Dataset entries
◇ ◇ ◇ ◇ ◇

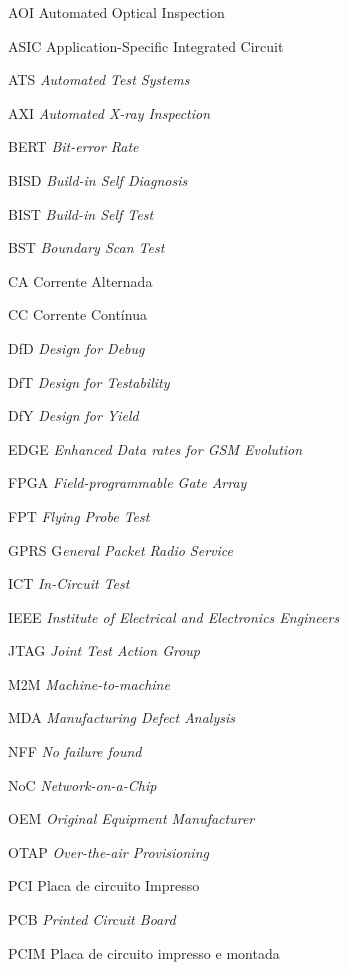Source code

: \begin{siglas}
    \item [AOI] Automated Optical Inspection
    \item [ASIC] Application-Specific Integrated Circuit 
    \item [ATS] \textit{Automated Test Systems}
    \item [AXI] \textit{Automated X-ray Inspection}
    \item [BERT] \textit{Bit-error Rate}
    \item [BISD] \textit{Build-in Self Diagnosis}
    \item [BIST] \textit{Build-in Self Test}
    \item [BST] \textit{Boundary Scan Test}
    \item [CA] Corrente Alternada
    \item [CC] Corrente Contínua
    \item [DfD] \textit{Design for Debug}
    \item [DfT] \textit{Design for Testability}
    \item [DfY] \textit{Design for Yield}
    \item [EDGE] \textit{Enhanced Data rates for GSM Evolution}
    \item [FPGA] \textit{Field-programmable Gate Array}
    \item [FPT] \textit{Flying Probe Test}
    \item [GPRS] G\textit{eneral Packet Radio Service}
    \item [ICT] \textit{In-Circuit Test}
    \item [IEEE] \textit{Institute of Electrical and Electronics Engineers}
    \item [JTAG] \textit{Joint Test Action Group}
    \item [M2M] \textit{Machine-to-machine}
    \item [MDA] \textit{Manufacturing Defect Analysis}
    \item [NFF] \textit{No failure found}
    \item [NoC] \textit{Network-on-a-Chip}
    \item [OEM] \textit{Original Equipment Manufacturer}
    \item [OTAP] \textit{Over-the-air Provisioning}
    \item [PCI] Placa de circuito Impresso
    \item [PCB] \textit{Printed Circuit Board}
    \item [PCIM] Placa de circuito impresso e montada

\end{siglas}
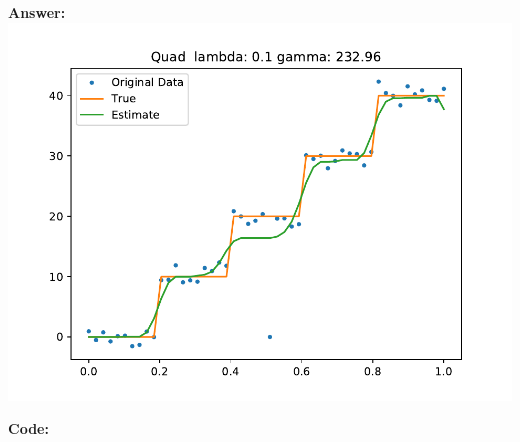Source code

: \documentclass{article}
\newcommand{\1}{\mathbf{1}}
\begin{document}
\begin{enumerate}
\textbf{Answer:}\\
\includegraphics{2_quad.pdf}


\end{enumerate}
\textbf{Code:}
\end{document}
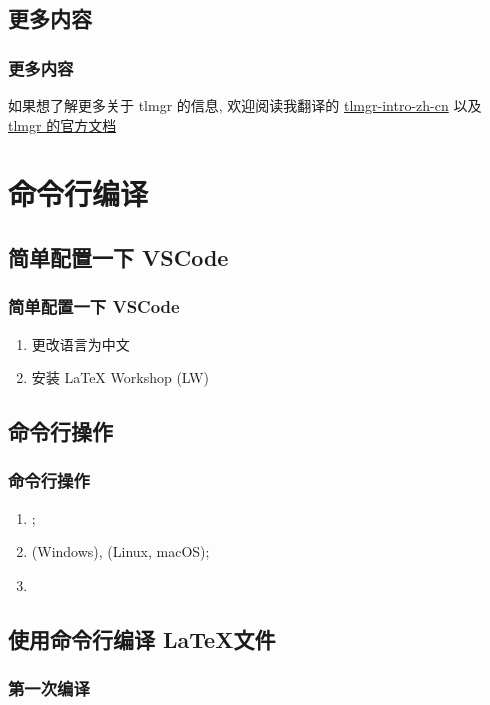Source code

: \subsection{更多内容}

\begin{frame}
  \frametitle{更多内容}
  如果想了解更多关于 tlmgr 的信息, 欢迎阅读我翻译的 \href{http://mirrors.ctan.org/info/tlmgr-intro-zh-cn/tlmgr-intro-zh-cn.pdf}{tlmgr-intro-zh-cn} 以及 \href{https://www.tug.org/texlive/doc/tlmgr.html}{tlmgr 的官方文档}
\end{frame}

\section{命令行编译}

\subsection{简单配置一下 VSCode}

\begin{frame}
  \frametitle{简单配置一下 VSCode}
  \begin{enumerate}[<+->]
    \item 更改语言为中文
    \item 安装 LaTeX Workshop (LW)
  \end{enumerate}
\end{frame}

\subsection{命令行操作}

\begin{frame}[fragile]
  \frametitle{命令行操作}
  \begin{enumerate}[<+->]
    \item {};
    \item {} (Windows),  (Linux, macOS);
    \item {}
  \end{enumerate}
\end{frame}

\subsection{使用命令行编译 \LaTeX 文件}
\subsubsection{第一次编译}

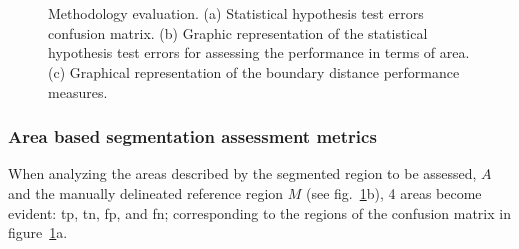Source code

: \documentclass[authoryear,preprint,review,12pt]{elsarticle}
\begin{document}
\begin{figure}[Htbp]
{
}%
\\
~
\caption[Methodology evaluation.]{ Methodology evaluation. (a) Statistical hypothesis test errors confusion matrix. (b) 
Graphic representation of the statistical hypothesis test errors for assessing the performance in terms of area. (c) Graphical representation of the boundary distance performance measures.}
\label{fig:gtEval}
\end{figure}

\subsubsection{Area based segmentation assessment metrics}

When analyzing the areas described by the segmented region  to be assessed, $A$ and the manually delineated reference region $M$ (see fig.~\ref{fig:gtEval}b), 4 areas become evident: \acf{tp},  \acf{tn},  \acf{fp},  and \acf{fn}; corresponding to the regions of the confusion matrix in figure~\ref{fig:gtEval}a.
\end{document}
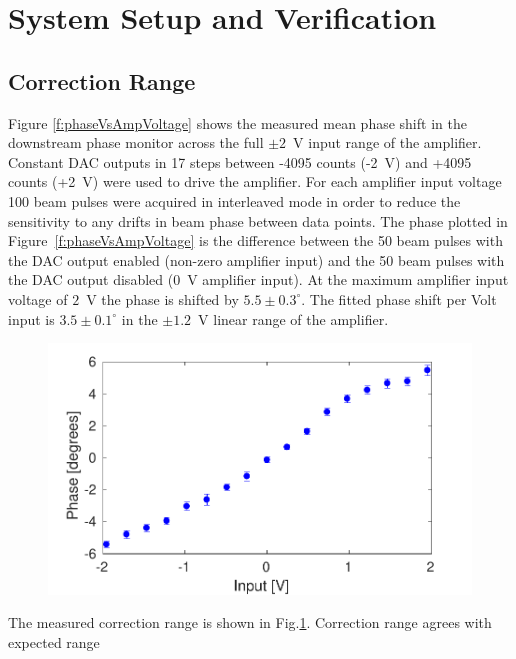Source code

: \documentclass[%
 reprint,
 superscriptaddress,
 amsmath,
 amssymb,
 prstab,
]{revtex4-1}
\begin{document}
\section{\label{s:verify}System Setup and Verification}

\subsection{\label{ss:corrRange}Correction Range}

Figure \ref{f:phaseVsAmpVoltage} shows the measured mean phase shift in the 
downstream phase monitor across the full \(\pm2\)~V input range of the 
amplifier. Constant DAC outputs in 17 steps between -4095 counts (-2~V) and 
+4095 counts (+2~V) were used to drive the amplifier. For each amplifier input 
voltage 100 beam pulses were acquired in interleaved mode in order to reduce 
the sensitivity to any drifts in beam phase between data points. The phase 
plotted in Figure~\ref{f:phaseVsAmpVoltage} is the difference between the 50 
beam pulses with the DAC output enabled (non-zero amplifier input) and the 50 
beam pulses with the DAC output disabled (0~V amplifier input).
At the maximum amplifier input voltage of \(2\)~V the phase is shifted by 
\(5.5\pm0.3^\circ\). The fitted phase shift per Volt input is 
\(3.5\pm0.1^\circ\) in the \(\pm1.2\)~V linear range of the amplifier.

\begin{figure}
	\includegraphics[width=\columnwidth]{figs/optics/corrRange} 
	\caption{\label{f:corrRange}
	}
\end{figure}

The measured correction range is shown in Fig.\ref{f:corrRange}.
Correction range agrees with expected range
\end{document}
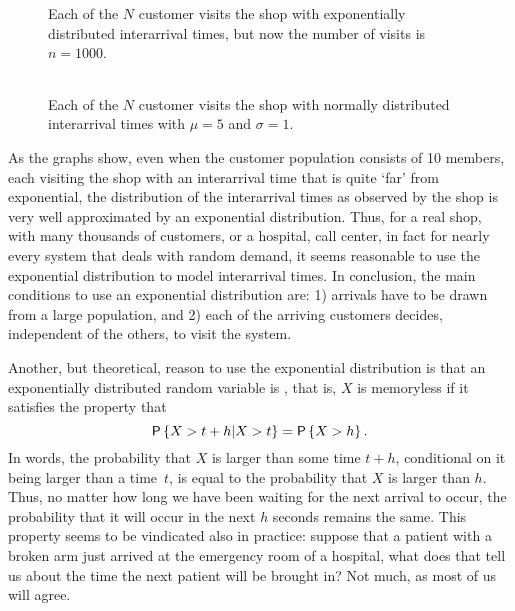 \begin{figure}[ht]
  \centering
  \begin{tabular}[h]{c}
 \\
  \end{tabular}
  \caption{Each of the $N$ customer visits the shop with exponentially
    distributed interarrival times, but now the number of visits is
    $n=1000$.}  
  \label{fig:uniformmany}
\end{figure}


\begin{figure}[ht]
  \centering
  \begin{tabular}[h]{c}
 
  \end{tabular}
  \caption{Each of the $N$ customer visits the shop with normally
    distributed interarrival times with $\mu=5$ and
    $\sigma=1$.}  \label{fig:normal}
\end{figure}

As the graphs show, even when the customer population consists of 10
members, each visiting the shop with an interarrival time that is
quite `far' from exponential, the distribution of the interarrival
times as observed by the shop is very well approximated by an
exponential distribution. Thus, for a real shop, with many thousands
of customers, or a hospital, call center, in fact for nearly every
system that deals with random demand, it seems reasonable to use the
exponential distribution to model interarrival times.  In conclusion,
the main conditions to use an exponential distribution are: 1)
arrivals have to be drawn from a large population, and 2) each of the
arriving customers decides, independent of the others, to visit the
system.

Another, but theoretical, reason to use the exponential distribution
is that an exponentially distributed random variable is
, that is, $X$ is memoryless if it satisfies the
property that
\begin{equation*}
  \P{X > t+h | X>t} = \P{X>h}.
\end{equation*}
In words, the probability that $X$ is larger than some time $t+h$,
conditional on it being larger than a time~$t$, is equal to the
probability that $X$ is larger than $h$. Thus, no matter how long we
have been waiting for the next arrival to occur, the probability that
it will occur in the next $h$ seconds remains the same.  This property
seems to be vindicated also in practice: suppose that a patient with a
broken arm just arrived at the emergency room of a hospital, what does
that tell us about the time the next patient will be brought in? Not
much, as most of us will agree.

◇ ◇ ◇ ◇ ◇

--- PROBLEM STATEMENT ---
Your answer must be an exact copy of the records, without the pictures.

--- WRITTEN REPLY ---
Source code

: \begin{siglas}
    \item [AOI] Automated Optical Inspection
    \item [ASIC] Application-Specific Integrated Circuit 
    \item [ATS] \textit{Automated Test Systems}
    \item [AXI] \textit{Automated X-ray Inspection}
    \item [BERT] \textit{Bit-error Rate}
    \item [BISD] \textit{Build-in Self Diagnosis}
    \item [BIST] \textit{Build-in Self Test}
    \item [BST] \textit{Boundary Scan Test}
    \item [CA] Corrente Alternada
    \item [CC] Corrente Contínua
    \item [DfD] \textit{Design for Debug}
    \item [DfT] \textit{Design for Testability}
    \item [DfY] \textit{Design for Yield}
    \item [EDGE] \textit{Enhanced Data rates for GSM Evolution}
    \item [FPGA] \textit{Field-programmable Gate Array}
    \item [FPT] \textit{Flying Probe Test}
    \item [GPRS] G\textit{eneral Packet Radio Service}
    \item [ICT] \textit{In-Circuit Test}
    \item [IEEE] \textit{Institute of Electrical and Electronics Engineers}
    \item [JTAG] \textit{Joint Test Action Group}
    \item [M2M] \textit{Machine-to-machine}
    \item [MDA] \textit{Manufacturing Defect Analysis}
    \item [NFF] \textit{No failure found}
    \item [NoC] \textit{Network-on-a-Chip}
    \item [OEM] \textit{Original Equipment Manufacturer}
    \item [OTAP] \textit{Over-the-air Provisioning}
    \item [PCI] Placa de circuito Impresso
    \item [PCB] \textit{Printed Circuit Board}
    \item [PCIM] Placa de circuito impresso e montada

\end{siglas}
Source code

: \documentclass{article}
\newcommand{\1}{\mathbf{1}}
\begin{document}
\begin{enumerate}
\textbf{Answer:}\\
\includegraphics{2_quad.pdf}


\end{enumerate}
\textbf{Code:}
\end{document}
Source code

: \subsection{更多内容}

\begin{frame}
  \frametitle{更多内容}
  如果想了解更多关于 tlmgr 的信息, 欢迎阅读我翻译的 \href{http://mirrors.ctan.org/info/tlmgr-intro-zh-cn/tlmgr-intro-zh-cn.pdf}{tlmgr-intro-zh-cn} 以及 \href{https://www.tug.org/texlive/doc/tlmgr.html}{tlmgr 的官方文档}
\end{frame}

\section{命令行编译}

\subsection{简单配置一下 VSCode}

\begin{frame}
  \frametitle{简单配置一下 VSCode}
  \begin{enumerate}[<+->]
    \item 更改语言为中文
    \item 安装 LaTeX Workshop (LW)
  \end{enumerate}
\end{frame}

\subsection{命令行操作}

\begin{frame}[fragile]
  \frametitle{命令行操作}
  \begin{enumerate}[<+->]
    \item {};
    \item {} (Windows),  (Linux, macOS);
    \item {}
  \end{enumerate}
\end{frame}

\subsection{使用命令行编译 \LaTeX 文件}
\subsubsection{第一次编译}

Source code

: \documentclass[authoryear,preprint,review,12pt]{elsarticle}
\begin{document}
\begin{figure}[Htbp]
{
}%
\\
~
\caption[Methodology evaluation.]{ Methodology evaluation. (a) Statistical hypothesis test errors confusion matrix. (b) 
Graphic representation of the statistical hypothesis test errors for assessing the performance in terms of area. (c) Graphical representation of the boundary distance performance measures.}
\label{fig:gtEval}
\end{figure}

\subsubsection{Area based segmentation assessment metrics}

When analyzing the areas described by the segmented region  to be assessed, $A$ and the manually delineated reference region $M$ (see fig.~\ref{fig:gtEval}b), 4 areas become evident: \acf{tp},  \acf{tn},  \acf{fp},  and \acf{fn}; corresponding to the regions of the confusion matrix in figure~\ref{fig:gtEval}a.
\end{document}
Source code

: \documentclass[%
 reprint,
 superscriptaddress,
 amsmath,
 amssymb,
 prstab,
]{revtex4-1}
\begin{document}
\section{\label{s:verify}System Setup and Verification}

\subsection{\label{ss:corrRange}Correction Range}

Figure \ref{f:phaseVsAmpVoltage} shows the measured mean phase shift in the 
downstream phase monitor across the full \(\pm2\)~V input range of the 
amplifier. Constant DAC outputs in 17 steps between -4095 counts (-2~V) and 
+4095 counts (+2~V) were used to drive the amplifier. For each amplifier input 
voltage 100 beam pulses were acquired in interleaved mode in order to reduce 
the sensitivity to any drifts in beam phase between data points. The phase 
plotted in Figure~\ref{f:phaseVsAmpVoltage} is the difference between the 50 
beam pulses with the DAC output enabled (non-zero amplifier input) and the 50 
beam pulses with the DAC output disabled (0~V amplifier input).
At the maximum amplifier input voltage of \(2\)~V the phase is shifted by 
\(5.5\pm0.3^\circ\). The fitted phase shift per Volt input is 
\(3.5\pm0.1^\circ\) in the \(\pm1.2\)~V linear range of the amplifier.

\begin{figure}
	\includegraphics[width=\columnwidth]{figs/optics/corrRange} 
	\caption{\label{f:corrRange}
	}
\end{figure}

The measured correction range is shown in Fig.\ref{f:corrRange}.
Correction range agrees with expected range
\end{document}
 \begin{figure}[ht]
  \centering
  \begin{tabular}[h]{c}
 \\
  \end{tabular}
  \caption{Each of the $N$ customer visits the shop with exponentially
    distributed interarrival times, but now the number of visits is
    $n=1000$.}  
  \label{fig:uniformmany}
\end{figure}


\begin{figure}[ht]
  \centering
  \begin{tabular}[h]{c}
 
  \end{tabular}
  \caption{Each of the $N$ customer visits the shop with normally
    distributed interarrival times with $\mu=5$ and
    $\sigma=1$.}  \label{fig:normal}
\end{figure}

As the graphs show, even when the customer population consists of 10
members, each visiting the shop with an interarrival time that is
quite `far' from exponential, the distribution of the interarrival
times as observed by the shop is very well approximated by an
exponential distribution. Thus, for a real shop, with many thousands
of customers, or a hospital, call center, in fact for nearly every
system that deals with random demand, it seems reasonable to use the
exponential distribution to model interarrival times.  In conclusion,
the main conditions to use an exponential distribution are: 1)
arrivals have to be drawn from a large population, and 2) each of the
arriving customers decides, independent of the others, to visit the
system.

Another, but theoretical, reason to use the exponential distribution
is that an exponentially distributed random variable is
, that is, $X$ is memoryless if it satisfies the
property that
\begin{equation*}
  \P{X > t+h | X>t} = \P{X>h}.
\end{equation*}
In words, the probability that $X$ is larger than some time $t+h$,
conditional on it being larger than a time~$t$, is equal to the
probability that $X$ is larger than $h$. Thus, no matter how long we
have been waiting for the next arrival to occur, the probability that
it will occur in the next $h$ seconds remains the same.  This property
seems to be vindicated also in practice: suppose that a patient with a
broken arm just arrived at the emergency room of a hospital, what does
that tell us about the time the next patient will be brought in? Not
much, as most of us will agree.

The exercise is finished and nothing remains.